À l’aide de l’IA, une ville canadienne prédit qui pourrait devenir sans-abri


TORONTO (Fondation Thomson Reuters) – Alors que des villes de tentes improvisées surgissent à travers le Canada pour héberger les sans-abri qui craignent d’utiliser des refuges en raison de la COVID-19, une ville utilise l’intelligence artificielle (IA) pour prédire quels résidents risquent de devenir sans abri.

Les programmeurs informatiques travaillant pour la ville de London, en Ontario, à 170 km au sud-ouest de la capitale provinciale de Toronto, affirment que le nouveau système est le premier du genre au monde – et qu’il pourrait offrir des informations pour d’autres régions aux prises avec l’itinérance.

« Les refuges sont remplis à craquer à travers le pays en ce moment », a déclaré Jonathan Rivard, responsable de la prévention des sans-abri à Londres, qui travaille sur le système d’IA.

« Nous devons faire un meilleur travail pour fournir des ressources aux individus avant qu’ils ne touchent le fond, pas une fois qu’ils le font », a-t-il déclaré à la Fondation Thomson Reuters.

Le Canada connaît une deuxième vague de cas de coronavirus, le gouvernement de l’Ontario avertissant que la province pourrait connaître «les pires scénarios observés dans le nord de l’Italie et à New York» si les tendances se poursuivent.
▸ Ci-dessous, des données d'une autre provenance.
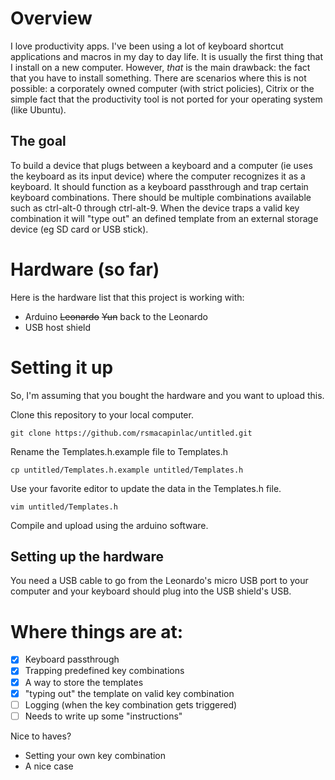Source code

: # Overview

I love productivity apps. I've been using a lot of keyboard shortcut
applications and macros in my day to day life. It is usually the first thing
that I install on a new computer. However, _that_ is the main drawback: the fact
that you have to install something. There are scenarios where this is not
possible: a corporately owned computer (with strict policies), Citrix or the
simple fact that the productivity tool is not ported for your operating
system (like Ubuntu).

## The goal

To build a device that plugs between a keyboard and a computer (ie uses the
keyboard as its input device) where the computer recognizes it as a keyboard. It
should function as a keyboard passthrough and trap certain keyboard
combinations. There should be multiple combinations available such as ctrl-alt-0
through ctrl-alt-9. When the device traps a valid key combination it will "type
out" an defined template from an external storage device (eg SD card or USB
stick).

# Hardware (so far)

Here is the hardware list that this project is working with:

* Arduino ~~Leonardo~~ ~~Yun~~ back to the Leonardo
* USB host shield

# Setting it up

So, I'm assuming that you bought the hardware and you want to upload this.

Clone this repository to your local computer.

`git clone https://github.com/rsmacapinlac/untitled.git`

Rename the Templates.h.example file to Templates.h

`cp untitled/Templates.h.example untitled/Templates.h`

Use your favorite editor to update the data in the Templates.h file.

`vim untitled/Templates.h`

Compile and upload using the arduino software.

## Setting up the hardware

You need a USB cable to go from the Leonardo's micro USB port to your computer
and your keyboard should plug into the USB shield's USB.

# Where things are at:

* [x] Keyboard passthrough
* [x] Trapping predefined key combinations
* [x] A way to store the templates
* [x] "typing out" the template on valid key combination
* [ ] Logging (when the key combination gets triggered)
* [ ] Needs to write up some "instructions"

Nice to haves?

* Setting your own key combination
* A nice case
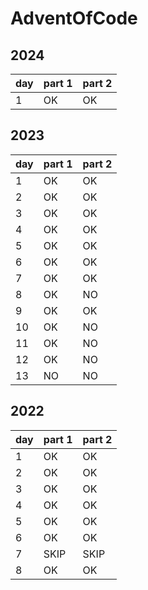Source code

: # AdventOfCode

## 2024

| day | part 1 | part 2 |
| --- | ------ | ------ |
| 1   | OK     | OK     |

## 2023

| day | part 1 | part 2 |
| --- | ------ | ------ |
| 1   | OK     | OK     |
| 2   | OK     | OK     |
| 3   | OK     | OK     |
| 4   | OK     | OK     |
| 5   | OK     | OK     |
| 6   | OK     | OK     |
| 7   | OK     | OK     |
| 8   | OK     | NO     |
| 9   | OK     | OK     |
| 10  | OK     | NO     |
| 11  | OK     | NO     |
| 12  | OK     | NO     |
| 13  | NO     | NO     |

## 2022

| day | part 1 | part 2 |
| --- | ------ | ------ |
| 1   | OK     | OK     |
| 2   | OK     | OK     |
| 3   | OK     | OK     |
| 4   | OK     | OK     |
| 5   | OK     | OK     |
| 6   | OK     | OK     |
| 7   | SKIP   | SKIP   |
| 8   | OK     | OK     |
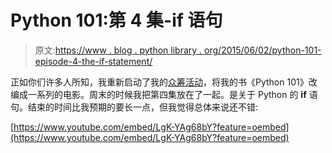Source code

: # Python 101:第 4 集-if 语句

> 原文:[https://www . blog . python library . org/2015/06/02/python-101-episode-4-the-if-statement/](https://www.blog.pythonlibrary.org/2015/06/02/python-101-episode-4-the-if-statement/)

正如你们许多人所知，我重新启动了我的[众筹活动](http://indiegogo.com/projects/python-101-screencast)，将我的书《Python 101》改编成一系列的电影。周末的时候我把第四集放在了一起。是关于 Python 的 **if** 语句。结束的时间比我预期的要长一点，但我觉得总体来说还不错:

[https://www.youtube.com/embed/LgK-YAg68bY?feature=oembed](https://www.youtube.com/embed/LgK-YAg68bY?feature=oembed)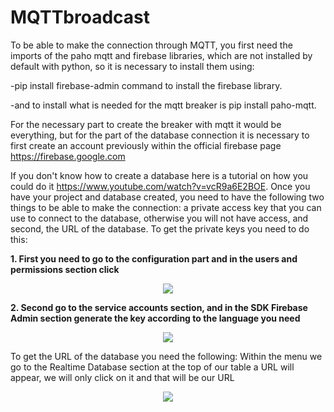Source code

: # MQTTbroadcast
To be able to make the connection through MQTT, you first need the imports of the paho mqtt and firebase libraries, which are not installed by default with python, so it is necessary to install them using:

-pip install firebase-admin command to install the firebase library. 

-and to install what is needed for the mqtt breaker is pip install paho-mqtt.

For the necessary part to create the breaker with mqtt it would be everything,
but for the part of the database connection it is necessary to first create an account previously within the official firebase page https://firebase.google.com

If you don't know how to create a database here is a tutorial on how you could do it https://www.youtube.com/watch?v=vcR9a6E2BOE. Once you have your project and database created, you need to have the following two things to be able to make the connection: a private access key that you can use to connect to the database, otherwise you will not have access, and second, the URL of the database.
To get the private keys you need to do this:

**1. First you need to go to the configuration part and in the users and permissions section click**
<p align="center"> 
  <img src="https://user-images.githubusercontent.com/102833881/161350808-eccbd31d-21ba-4450-a4af-c022290da39f.png" /> 
</p>

**2. Second go to the service accounts section, and in the SDK Firebase Admin section generate the key according to the language you need**
<p align="center"> 
  <img src="https://user-images.githubusercontent.com/102833881/161350495-5ac4ba06-8fce-474d-85bd-63b43cdfeb46.png" /> 
</p>
To get the URL of the database you need the following:
Within the menu we go to the Realtime Database section at the top of our table a URL will appear, we will only click on it and that will be our URL


<p align="center"> 
  <img src="https://user-images.githubusercontent.com/102833881/161352291-169c5808-bdba-4e29-95d4-e75545aa4e5e.png" /> 



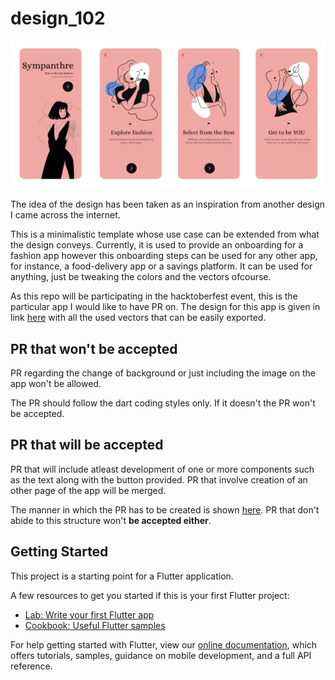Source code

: # design_102

![Design 102](assets/images/design_102.png)

The idea of the design has been taken as an inspiration from another design I came across the internet. 

This is a minimalistic template whose use case can be extended from what the design conveys. Currently, it is used to provide an onboarding for a fashion app however this onboarding steps can be used for any other app, for instance, a food-delivery app or a savings platform. It can be used for anything, just be tweaking the colors and the vectors ofcourse. 

As this repo will be participating in the hacktoberfest event, this is the particular app I would like to have PR on. The design for this app is given in link [here](https://www.figma.com/file/6sugjTvQEZJSXwg1ySK6lK/Sympanthre?node-id=0%3A1) with all the used vectors that can be easily exported. 

## PR that won't be accepted
PR regarding the change of background or just including the image on the app won't be allowed.

The PR should follow the dart coding styles only. If it doesn't the PR won't be accepted.

## PR that will be accepted 
PR that will include atleast development of one or more components such as the text along with the button provided. PR that involve creation of an other page of the app will be merged.

 The manner in which the PR has to be created is shown [here](https://github.com/AemieJ/flutter-projects/pull/1). PR that don't abide to this structure won't **be accepted either**.

## Getting Started

This project is a starting point for a Flutter application.

A few resources to get you started if this is your first Flutter project:

- [Lab: Write your first Flutter app](https://flutter.dev/docs/get-started/codelab)
- [Cookbook: Useful Flutter samples](https://flutter.dev/docs/cookbook)

For help getting started with Flutter, view our
[online documentation](https://flutter.dev/docs), which offers tutorials,
samples, guidance on mobile development, and a full API reference.

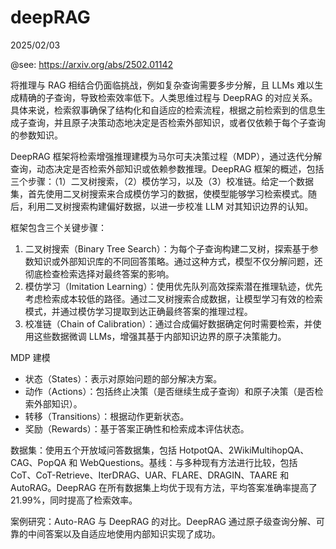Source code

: # deepRAG

2025/02/03

@see: https://arxiv.org/abs/2502.01142

将推理与 RAG 相结合仍面临挑战，例如复杂查询需要多步分解，且 LLMs 难以生成精确的子查询，导致检索效率低下。人类思维过程与 DeepRAG 的对应关系。具体来说，检索叙事确保了结构化和自适应的检索流程，根据之前检索到的信息生成子查询，并且原子决策动态地决定是否检索外部知识，或者仅依赖于每个子查询的参数知识。

DeepRAG 框架将检索增强推理建模为马尔可夫决策过程（MDP），通过迭代分解查询，动态决定是否检索外部知识或依赖参数推理。DeepRAG 框架的概述，包括三个步骤：（1）二叉树搜索，（2）模仿学习，以及（3）校准链。给定一个数据集，首先使用二叉树搜索来合成模仿学习的数据，使模型能够学习检索模式。随后，利用二叉树搜索构建偏好数据，以进一步校准 LLM 对其知识边界的认知。

框架包含三个关键步骤：

1. 二叉树搜索（Binary Tree Search）：为每个子查询构建二叉树，探索基于参数知识或外部知识库的不同回答策略。通过这种方式，模型不仅分解问题，还彻底检查检索选择对最终答案的影响。
2. 模仿学习（Imitation Learning）：使用优先队列高效探索潜在推理轨迹，优先考虑检索成本较低的路径。通过二叉树搜索合成数据，让模型学习有效的检索模式，并通过模仿学习提取到达正确最终答案的推理过程。
3. 校准链（Chain of Calibration）：通过合成偏好数据确定何时需要检索，并使用这些数据微调 LLMs，增强其基于内部知识边界的原子决策能力。

MDP 建模

-   状态（States）：表示对原始问题的部分解决方案。
-   动作（Actions）：包括终止决策（是否继续生成子查询）和原子决策（是否检索外部知识）。
-   转移（Transitions）：根据动作更新状态。
-   奖励（Rewards）：基于答案正确性和检索成本评估状态。

数据集：使用五个开放域问答数据集，包括 HotpotQA、2WikiMultihopQA、CAG、PopQA 和 WebQuestions。基线：与多种现有方法进行比较，包括 CoT、CoT-Retrieve、IterDRAG、UAR、FLARE、DRAGIN、TAARE 和 AutoRAG。DeepRAG 在所有数据集上均优于现有方法，平均答案准确率提高了 21.99%，同时提高了检索效率。

案例研究：Auto-RAG 与 DeepRAG 的对比。DeepRAG 通过原子级查询分解、可靠的中间答案以及自适应地使用内部知识实现了成功。
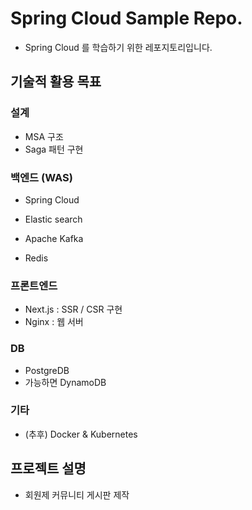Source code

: # Spring Cloud Sample Repo.
* Spring Cloud 를 학습하기 위한 레포지토리입니다.



## 기술적 활용 목표

### 설계

* MSA 구조
* Saga 패턴 구현



### 백엔드 (WAS)

* Spring Cloud

* Elastic search

* Apache Kafka

* Redis

  

### 프론트엔드

* Next.js : SSR / CSR 구현
* Nginx : 웹 서버



### DB

* PostgreDB
* 가능하면 DynamoDB



### 기타

* (추후) Docker & Kubernetes



## 프로젝트 설명

* 회원제 커뮤니티 게시판 제작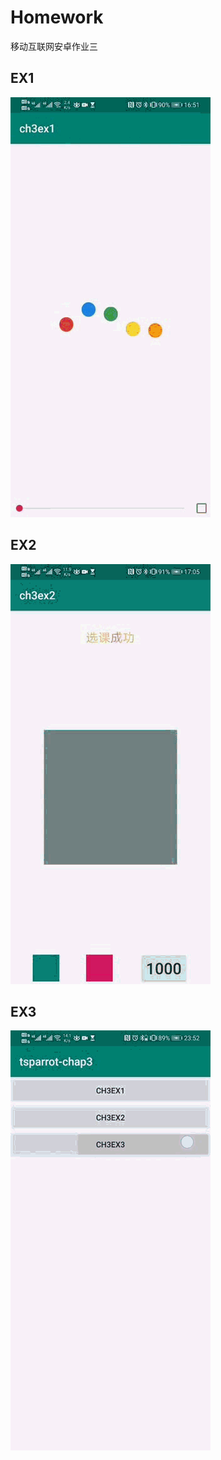 # Homework
移动互联网安卓作业三

## EX1

![动图](https://github.com/tsparrot/Homework/blob/master/pic/3-1.gif)

## EX2

![动图](https://github.com/tsparrot/Homework/blob/master/pic/3-2.gif)

## EX3

![动图](https://github.com/tsparrot/Homework/blob/master/pic/3-3.gif)

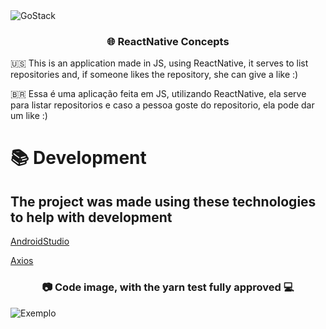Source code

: <img alt="GoStack" src="https://storage.googleapis.com/golden-wind/bootcamp-gostack/header-desafios.png" />

<h3 align="center">
   🌐 ReactNative Concepts
</h3>

🇺🇸 This is an application made in JS, using ReactNative, it serves to list repositories and, if someone likes the repository, she can give a like :)


🇧🇷 Essa é uma aplicação feita em JS, utilizando ReactNative, ela serve para listar repositorios e caso a pessoa goste do repositorio, ela pode dar um like :) 


# 📚 Development
## The project was made using these technologies to help with development 

  [AndroidStudio](https://developer.android.com/studio)
  
  [Axios](https://github.com/axios/axios)  
  

<h3 align="center">📷 Code image, with the yarn test fully approved 💻</h3>

![Exemplo](https://i.imgur.com/cNlM3o8.png)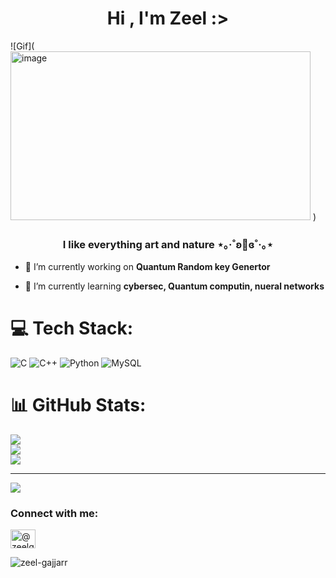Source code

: <h1 align="center">Hi , I'm Zeel :> </h1>
![Gif](<img width="480" height="270" alt="image" src="https://github.com/user-attachments/assets/8f7dd229-70d6-4b10-9b15-3c6aa197e0d3" />
)

</a>
<h3 align="center">I like everything art and nature ⋆｡‧˚ʚ🧸ɞ˚‧｡⋆ </h3>

- 🔭 I’m currently working on **Quantum Random key Genertor**

- 🌱 I’m currently learning **cybersec, Quantum computin, nueral networks**

# 💻 Tech Stack:
![C](https://img.shields.io/badge/c-%2300599C.svg?style=for-the-badge&logo=c&logoColor=white) ![C++](https://img.shields.io/badge/c++-%2300599C.svg?style=for-the-badge&logo=c%2B%2B&logoColor=white) ![Python](https://img.shields.io/badge/python-3670A0?style=for-the-badge&logo=python&logoColor=ffdd54) ![MySQL](https://img.shields.io/badge/mysql-4479A1.svg?style=for-the-badge&logo=mysql&logoColor=white)
# 📊 GitHub Stats:
![](https://github-readme-stats.vercel.app/api?username=zeel-gajjarr&theme=bear&hide_border=false&include_all_commits=false&count_private=false)<br/>
![](https://nirzak-streak-stats.vercel.app/?user=zeel-gajjarr&theme=bear&hide_border=false)<br/>
![](https://github-readme-stats.vercel.app/api/top-langs/?username=zeel-gajjarr&theme=bear&hide_border=false&include_all_commits=false&count_private=false&layout=compact)

---
[![](https://visitcount.itsvg.in/api?id=zeel-gajjarr&icon=0&color=0)](https://visitcount.itsvg.in)

<!-- Proudly created with GPRM ( https://gprm.itsvg.in ) -->

<h3 align="left">Connect with me:</h3>
<p align="left">
<a href="https://twitter.com/@zeelg322" target="blank"><img align="center" src="https://raw.githubusercontent.com/rahuldkjain/github-profile-readme-generator/master/src/images/icons/Social/twitter.svg" alt="@zeelg322" height="30" width="40" /></a>
</p>


<p><img align="center" src="https://github-readme-stats.vercel.app/api/top-langs?username=zeel-gajjarr&show_icons=true&locale=en&layout=compact" alt="zeel-gajjarr" /></p>
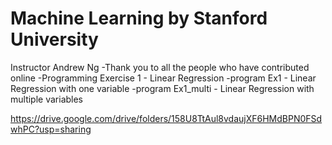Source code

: # Machine Learning by Stanford University
Instructor Andrew Ng
-Thank you to all the people who have contributed online
-Programming Exercise 1 - Linear Regression
-program Ex1 - Linear Regression with one variable
-program Ex1_multi - Linear Regression with multiple variables

https://drive.google.com/drive/folders/158U8TtAul8vdaujXF6HMdBPN0FSdwhPC?usp=sharing

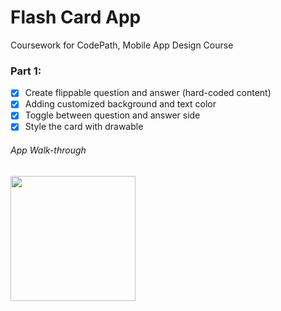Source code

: # Flash Card App 

Coursework for CodePath, Mobile App Design Course 

### Part 1: 
- [x] Create flippable question and answer (hard-coded content)
- [x] Adding customized background and text color 
- [x] Toggle between question and answer side
- [x] Style the card with drawable 

###### App Walk-through 
<img src="https://imgur.com/zFcFjDW" width=200><br>

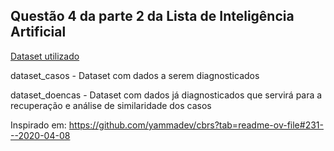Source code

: ## Questão 4 da parte 2 da Lista de Inteligência Artificial

[Dataset utilizado](https://www.kaggle.com/datasets/uom190346a/disease-symptoms-and-patient-profile-dataset/data)

dataset_casos - Dataset com dados a serem diagnosticados

dataset_doencas - Dataset com dados já diagnosticados que servirá para a recuperação e análise de similaridade dos casos

Inspirado em: https://github.com/yammadev/cbrs?tab=readme-ov-file#231---2020-04-08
Les sans-abri sont particulièrement exposés au risque d’être infectés et d’infecter les autres pendant la pandémie, en raison de l’affaiblissement du système immunitaire et du manque d’accès aux abris et à l’assainissement, selon les experts de la santé.

Lancé en août, le système d’IA analyse les données personnelles des participants pour calculer qui est confronté à l’absence d’endroit où dormir pendant une période prolongée, a déclaré Matt Ross, un expert en technologie de l’information (TI) de la ville qui a aidé à construire le programme.

À titre de test, le système, appelé le modèle d’intelligence artificielle du sans-abrisme chronique (CHAI), a suivi un groupe d’individus pendant six mois avant son lancement officiel en août.

Au cours de cette période, CHAI a enregistré un taux de réussite de 93% pour prédire quand quelqu’un deviendrait chroniquement sans abri, a noté Ross, ajoutant qu’il atteint ou dépasse maintenant ce taux.

En utilisant le système pour anticiper les personnes susceptibles de devenir des sans-abri chroniques, la ville peut hiérarchiser la façon dont elle travaille avec ces personnes pour essayer de les placer dans un logement sûr ou leur donner accès aux services de santé dont elles pourraient avoir besoin, a déclaré Rivard.

« SANS-ABRI DE MASSE »

L’itinérance chronique fait référence à une personne qui a séjourné dans un refuge pendant 180 jours ou plus par an, a expliqué Rivard.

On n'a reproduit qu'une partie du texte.